The Fact Sheet for the new export policy states that the US will authorize an export only if the recipient state agrees:
- “to use these systems in accordance with international law, including international humanitarian law and international human rights law, as applicable;”
- to use drones only in “operations involving the use of force only when there is a lawful basis for use of force under international law, such as national self-defense.”
These are the basic international legal frameworks that regulate the use of inter-state force and the use of force against non-state armed actors and individuals, and they should condition the export of any weapon. But there are many serious concerns about how the US currently interprets “national self-defense,” the applicability of human rights law, and international humanitarian law restrictions on the use of force. Specific concerns include:
- How widely the US interprets “imminence” when justifying force in “national self-defense.” The US now refers to “imminent and continuing” threats, rather than actual immediate threats. (For critiques of this “strikingly broad” interpretation, see here, here, here, here, here, here, and here.)
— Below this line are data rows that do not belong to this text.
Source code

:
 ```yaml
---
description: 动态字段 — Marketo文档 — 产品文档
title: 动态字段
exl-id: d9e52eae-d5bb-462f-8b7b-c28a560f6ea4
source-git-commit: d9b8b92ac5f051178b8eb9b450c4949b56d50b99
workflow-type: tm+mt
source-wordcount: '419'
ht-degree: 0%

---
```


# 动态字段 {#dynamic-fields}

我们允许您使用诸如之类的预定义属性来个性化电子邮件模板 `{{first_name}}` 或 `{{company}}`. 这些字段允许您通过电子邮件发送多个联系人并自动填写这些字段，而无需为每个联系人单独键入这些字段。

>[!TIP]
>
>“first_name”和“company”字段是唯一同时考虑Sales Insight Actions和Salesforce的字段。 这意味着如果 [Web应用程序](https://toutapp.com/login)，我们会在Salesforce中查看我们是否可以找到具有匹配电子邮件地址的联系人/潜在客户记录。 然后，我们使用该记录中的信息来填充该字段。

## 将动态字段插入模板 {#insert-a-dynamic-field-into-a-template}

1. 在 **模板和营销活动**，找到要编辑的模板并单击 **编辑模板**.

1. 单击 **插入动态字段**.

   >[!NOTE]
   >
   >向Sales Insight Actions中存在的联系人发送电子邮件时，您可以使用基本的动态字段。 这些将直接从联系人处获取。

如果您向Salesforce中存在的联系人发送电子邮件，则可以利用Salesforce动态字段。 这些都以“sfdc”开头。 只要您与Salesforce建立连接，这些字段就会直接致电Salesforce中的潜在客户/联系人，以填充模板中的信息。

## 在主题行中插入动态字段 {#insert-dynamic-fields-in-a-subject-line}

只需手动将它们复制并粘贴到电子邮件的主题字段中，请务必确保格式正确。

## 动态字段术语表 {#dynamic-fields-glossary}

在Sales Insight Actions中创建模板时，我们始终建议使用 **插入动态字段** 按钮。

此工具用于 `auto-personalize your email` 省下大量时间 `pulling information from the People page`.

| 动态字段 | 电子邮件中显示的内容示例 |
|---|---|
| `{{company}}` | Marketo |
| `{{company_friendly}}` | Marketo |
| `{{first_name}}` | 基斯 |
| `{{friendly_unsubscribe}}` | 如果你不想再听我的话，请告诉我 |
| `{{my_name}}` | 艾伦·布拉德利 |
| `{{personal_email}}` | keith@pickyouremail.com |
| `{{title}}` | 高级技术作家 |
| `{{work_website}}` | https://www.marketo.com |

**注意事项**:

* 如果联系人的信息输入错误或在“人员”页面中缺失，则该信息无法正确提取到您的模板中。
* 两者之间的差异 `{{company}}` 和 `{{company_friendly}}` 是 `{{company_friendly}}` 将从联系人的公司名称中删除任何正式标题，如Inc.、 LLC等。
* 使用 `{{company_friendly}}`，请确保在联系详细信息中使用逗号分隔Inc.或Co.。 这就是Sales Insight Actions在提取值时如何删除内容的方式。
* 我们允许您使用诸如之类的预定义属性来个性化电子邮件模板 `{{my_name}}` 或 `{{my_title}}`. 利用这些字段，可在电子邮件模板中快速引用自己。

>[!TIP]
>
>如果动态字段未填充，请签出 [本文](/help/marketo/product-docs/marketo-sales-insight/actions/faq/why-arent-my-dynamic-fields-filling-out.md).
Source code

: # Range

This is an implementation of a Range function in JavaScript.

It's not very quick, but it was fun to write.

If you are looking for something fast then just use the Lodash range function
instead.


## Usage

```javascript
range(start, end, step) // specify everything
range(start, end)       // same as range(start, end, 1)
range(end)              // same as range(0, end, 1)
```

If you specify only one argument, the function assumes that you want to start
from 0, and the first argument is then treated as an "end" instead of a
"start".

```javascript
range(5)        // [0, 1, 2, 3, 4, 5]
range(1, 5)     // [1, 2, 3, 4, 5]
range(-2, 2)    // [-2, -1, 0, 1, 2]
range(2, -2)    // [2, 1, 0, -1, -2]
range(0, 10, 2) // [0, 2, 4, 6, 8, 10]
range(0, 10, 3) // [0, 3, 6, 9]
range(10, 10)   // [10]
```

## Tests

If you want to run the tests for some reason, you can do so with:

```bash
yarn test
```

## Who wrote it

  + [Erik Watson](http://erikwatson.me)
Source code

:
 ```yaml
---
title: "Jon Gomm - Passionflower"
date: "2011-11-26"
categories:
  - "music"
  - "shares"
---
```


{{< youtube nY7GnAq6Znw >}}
- Insofar as international humanitarian law is the relevant framework, many doubts (see here and here) have been raised about how the US interprets “directly participating in hostilities” and how widely it assumes militant status based on association.
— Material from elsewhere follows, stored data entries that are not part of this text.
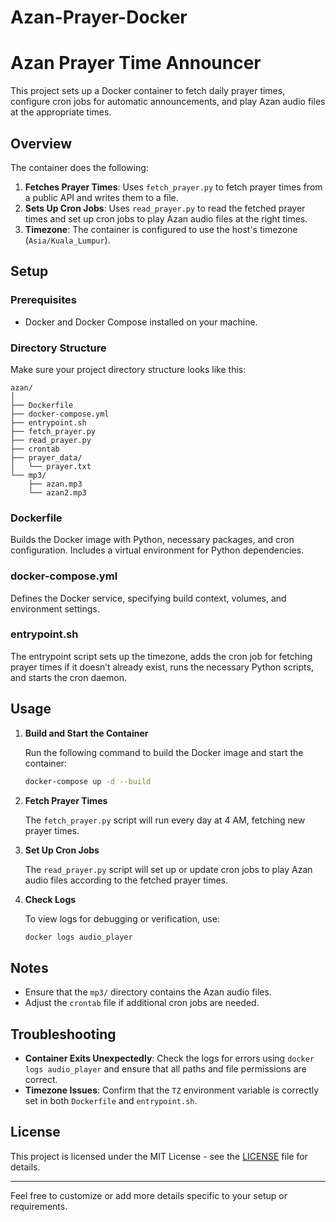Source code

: # Azan-Prayer-Docker

# Azan Prayer Time Announcer

This project sets up a Docker container to fetch daily prayer times, configure cron jobs for automatic announcements, and play Azan audio files at the appropriate times.

## Overview

The container does the following:
1. **Fetches Prayer Times**: Uses `fetch_prayer.py` to fetch prayer times from a public API and writes them to a file.
2. **Sets Up Cron Jobs**: Uses `read_prayer.py` to read the fetched prayer times and set up cron jobs to play Azan audio files at the right times.
3. **Timezone**: The container is configured to use the host's timezone (`Asia/Kuala_Lumpur`).

## Setup

### Prerequisites

- Docker and Docker Compose installed on your machine.

### Directory Structure

Make sure your project directory structure looks like this:

```
azan/
│
├── Dockerfile
├── docker-compose.yml
├── entrypoint.sh
├── fetch_prayer.py
├── read_prayer.py
├── crontab
├── prayer_data/
│   └── prayer.txt
└── mp3/
    ├── azan.mp3
    └── azan2.mp3
```

### Dockerfile

Builds the Docker image with Python, necessary packages, and cron configuration. Includes a virtual environment for Python dependencies.

### docker-compose.yml

Defines the Docker service, specifying build context, volumes, and environment settings.

### entrypoint.sh

The entrypoint script sets up the timezone, adds the cron job for fetching prayer times if it doesn’t already exist, runs the necessary Python scripts, and starts the cron daemon.

## Usage

1. **Build and Start the Container**

   Run the following command to build the Docker image and start the container:

   ```sh
   docker-compose up -d --build
   ```

2. **Fetch Prayer Times**

   The `fetch_prayer.py` script will run every day at 4 AM, fetching new prayer times.

3. **Set Up Cron Jobs**

   The `read_prayer.py` script will set up or update cron jobs to play Azan audio files according to the fetched prayer times.

4. **Check Logs**

   To view logs for debugging or verification, use:

   ```sh
   docker logs audio_player
   ```

## Notes

- Ensure that the `mp3/` directory contains the Azan audio files.
- Adjust the `crontab` file if additional cron jobs are needed.

## Troubleshooting

- **Container Exits Unexpectedly**: Check the logs for errors using `docker logs audio_player` and ensure that all paths and file permissions are correct.
- **Timezone Issues**: Confirm that the `TZ` environment variable is correctly set in both `Dockerfile` and `entrypoint.sh`.

## License

This project is licensed under the MIT License - see the [LICENSE](LICENSE) file for details.

---

Feel free to customize or add more details specific to your setup or requirements.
- The US government has been unclear about how it defines “associated forces” and thus about the characteristics an armed group must have before it can be targeted.
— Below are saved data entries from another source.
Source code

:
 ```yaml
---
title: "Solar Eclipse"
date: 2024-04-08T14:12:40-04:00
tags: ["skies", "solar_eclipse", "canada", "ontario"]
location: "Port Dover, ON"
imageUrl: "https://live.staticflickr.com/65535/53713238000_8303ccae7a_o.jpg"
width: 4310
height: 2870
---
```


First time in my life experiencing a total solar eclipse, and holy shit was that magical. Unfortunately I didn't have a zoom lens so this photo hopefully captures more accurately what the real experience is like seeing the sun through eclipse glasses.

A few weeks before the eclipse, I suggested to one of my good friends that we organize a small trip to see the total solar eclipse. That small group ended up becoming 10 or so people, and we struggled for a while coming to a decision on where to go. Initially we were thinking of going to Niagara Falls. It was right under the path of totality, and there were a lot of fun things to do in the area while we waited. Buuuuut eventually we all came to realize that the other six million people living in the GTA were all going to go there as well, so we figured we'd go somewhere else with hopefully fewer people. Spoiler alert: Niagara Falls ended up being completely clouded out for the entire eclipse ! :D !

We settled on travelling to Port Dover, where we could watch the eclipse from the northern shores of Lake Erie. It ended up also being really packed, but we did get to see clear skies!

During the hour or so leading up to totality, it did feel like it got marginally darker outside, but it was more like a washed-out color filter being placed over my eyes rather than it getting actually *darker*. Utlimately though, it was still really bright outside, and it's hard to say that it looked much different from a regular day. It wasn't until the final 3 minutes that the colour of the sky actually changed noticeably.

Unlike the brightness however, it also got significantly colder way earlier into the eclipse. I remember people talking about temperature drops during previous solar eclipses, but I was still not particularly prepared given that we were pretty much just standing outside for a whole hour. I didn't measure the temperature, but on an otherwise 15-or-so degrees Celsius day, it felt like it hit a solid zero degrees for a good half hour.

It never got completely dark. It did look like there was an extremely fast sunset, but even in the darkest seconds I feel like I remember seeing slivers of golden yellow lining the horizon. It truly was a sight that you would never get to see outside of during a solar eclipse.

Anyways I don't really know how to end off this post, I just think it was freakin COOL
- The release of targeted killing policies that contain numerous unclear restrictions.
- How narrowly the US views the application of human rights law during armed conflict, as well as outside a state’s own territory.
Two other aspects of the listed restrictions also raise international law concerns. First, the policy notes that recipient states “are not to use military UAS to conduct unlawful surveillance.” Yet US government views about what kinds of surveillance are unlawful depart from the views expressed by international human rights bodies (see here, here, and here). Second, in a provision explicitly prohibiting the use of “unlawful force,” only “domestic populations” are mentioned. Foreign populations are conspicuously absent.
In addition, the Fact Sheet contains a notable gap: it does not provide clear transparency obligations for other states. Secrecy has been one of the most problematic aspects of the United States’ use of drones for targeted killings. The Fact Sheet does little to assure that other states will not adopt similarly opaque practices. An improved policy would require recipient states to publish their drone use policies, track and explain civilian harm, and make public the processes in place to mitigate, investigate, and remedy civilian harm.
The export policy is right to note that the US has an interest in other states using armed drones “lawfully and responsibility.” But the export policy’s declaration that the US wants to “shape international standards for the use of armed drones” should be treated with caution. The United States has not yet done enough to demonstrate to the international community that its extraterritorial attacks comply with the law, and its drone use practice to date has not been a model that other states should follow.